Hundreds of people gathered at Terry Schrunk Plaza in downtown Portland to protest President Trump's decision to end the immigrant policy affecting the "Dreamers," DACA, September 5, 2017 (KOIN)
Hundreds of people gathered at Terry Schrunk Plaza in downtown Portland to protest President Trump's decision to end the immigrant policy affecting the "Dreamers," DACA, September 5, 2017 (KOIN)

PORTLAND, Ore. (KOIN) — Civil rights organizations across the country rallied Tuesday in response to President Donald’s Trump’s decision to end the program protecting young immigrants from deportation.

Hundreds of people gathered at Terry Schrunk Plaza in downtown Portland to protest President Trump's decision to end the immigrant policy affecting the "Dreamers," DACA, September 5, 2017 (KOIN)
Hundreds of people gathered at Terry Schrunk Plaza in downtown Portland to protest President Trump’s decision to end the immigrant policy affecting the “Dreamers,” DACA, September 5, 2017 (KOIN)

The Deferred Action for Childhood Arrivals program protects people who were brought to the United States as children. It has protected nearly 800,000 young immigrants a reprieve from deportation since it was created by the Obama Administration.

The people who benefit from DACA, known as Dreamers, came together in Portland to speak out and show their support for the program and express frustration over the Trump Administration’s decision.

Speakers at the Portland rally included Oregon Attorney General Ellen Rosenblum, an immigrant rights organization and dreamers themselves.

Rosenblum spoke about how enriched Oregon is by Dreamers, including several who spoke at the event earlier on Tuesday.

“Attorneys general around the country are working to protect our Dreamers,” Rosenblum said.

One of the Dreamers who spoke was 19-year-old Fatima Preciado, a first generation college student at PSU, who was brought to United States at age 4.

“Five years ago, the United State government asked me and other Dreamers to come out of the shadows and register with the federal government through the Deferred Action program.

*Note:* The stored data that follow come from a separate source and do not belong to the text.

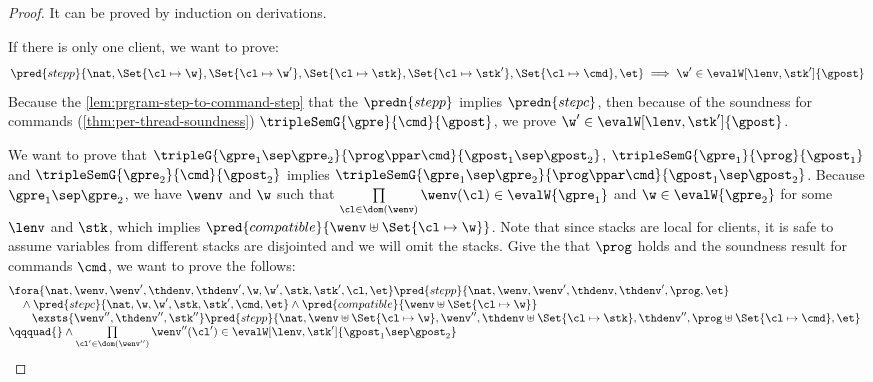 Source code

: \begin{proof}
It can be proved by induction on derivations.

\caseB{\( \prog = \Set{\txid \mapsto \cmd} \)}
 
If there is only one client, we want to prove:
\[
    \pred{stepp}{\nat, \Set{\cl \mapsto \w},\Set{\cl \mapsto \w'}, \Set{\cl \mapsto \stk}, \Set{ \cl \mapsto \stk'}, \Set{\cl \mapsto \cmd}, \et} \implies \w' \in \evalW[\lenv, \stk']{\gpost}
\]
Because the \cref{lem:prgram-step-to-command-step} that the \( \predn{stepp} \) implies \( \predn{stepc}\), then because of the soundness for commands (\cref{thm:per-thread-soundness}) \( \tripleSemG{\gpre}{\cmd}{\gpost}\), we prove \( \w' \in \evalW[\lenv, \stk']{\gpost} \).

\caseI{\( \prog \ppar \cmd \)}

We want to prove that \( \tripleG{\gpre_{1} \sep \gpre_{2}}{\prog \ppar \cmd}{ \gpost_{1} \sep \gpost_{2} } \), \( \tripleSemG{\gpre_{1}}{\prog}{ \gpost_{1} } \) and \( \tripleSemG{\gpre_{2}}{\cmd}{ \gpost_{2} } \) implies \( \tripleSemG{\gpre_{1} \sep \gpre_{2}}{\prog \ppar \cmd}{ \gpost_{1} \sep \gpost_{2} } \).
Because \( \gpre_{1} \sep \gpre_{2} \), we have \( \wenv \) and \( \w \) such that \( \prod\limits_{\cl \in \dom(\wenv)} \wenv(\cl) \in \evalW{\gpre_{1}} \) and \( \w \in \evalW{\gpre_{2}}\) for some \( \lenv \) and \( \stk \), which implies \( \pred{compatible}{\wenv \uplus \Set{\cl \mapsto \w}}\).
Note that since stacks are local for clients, it is safe to assume variables from different stacks are disjointed and we will omit the stacks.
Give the \ih that \( \prog \) holds and the soundness result for commands \( \cmd \), we want to prove the follows:
\[
\begin{array}{@{}l}
    \fora{\nat, \wenv, \wenv', \thdenv, \thdenv', \w, \w', \stk, \stk', \cl, \et} 
    \pred{stepp}{\nat, \wenv, \wenv', \thdenv, \thdenv', \prog, \et}  \\
    \quad {} \land \pred{stepc}{\nat, \w, \w', \stk, \stk', \cmd, \et} 
    \land \pred{compatible}{\wenv \uplus \Set{\cl \mapsto \w}} \\
    \qquad \exsts{\wenv'', \thdenv'', \stk'' } 
    \pred{stepp}{\nat, \wenv \uplus \Set{\cl \mapsto \w}, \wenv'', \thdenv \uplus \Set{\cl \mapsto \stk}, \thdenv'', \prog \uplus \Set{\cl \mapsto \cmd}, \et}  \\
    \qqquad {} \land \prod\limits_{\cl' \in \dom(\wenv'') } \wenv''(\cl')  \in \evalW[\lenv, \stk']{\gpost_{1} \sep \gpost_{2}}
\end{array}
\]
\end{proof}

I did, along with 800,000 Dreamers. We took a courageous step to trust our federal government. I went through an extensive background check, paid close to $500 in fees in addition to legal fees and underwent bio metric screenings,” Preciado said. “In return, our government made a commitment to allow me to work and go to college without fear of being targeted by federal agents.”

Preciado is now a freshman at PSU studying political science.

“We love this country, we love Oregon and it is our home,” Presidao said. “Ending DACA would be a betrayal of our trust and our values as Americans. I am an Oregonian, I am committed to fight for the right to live in the country I was raised and now call home.”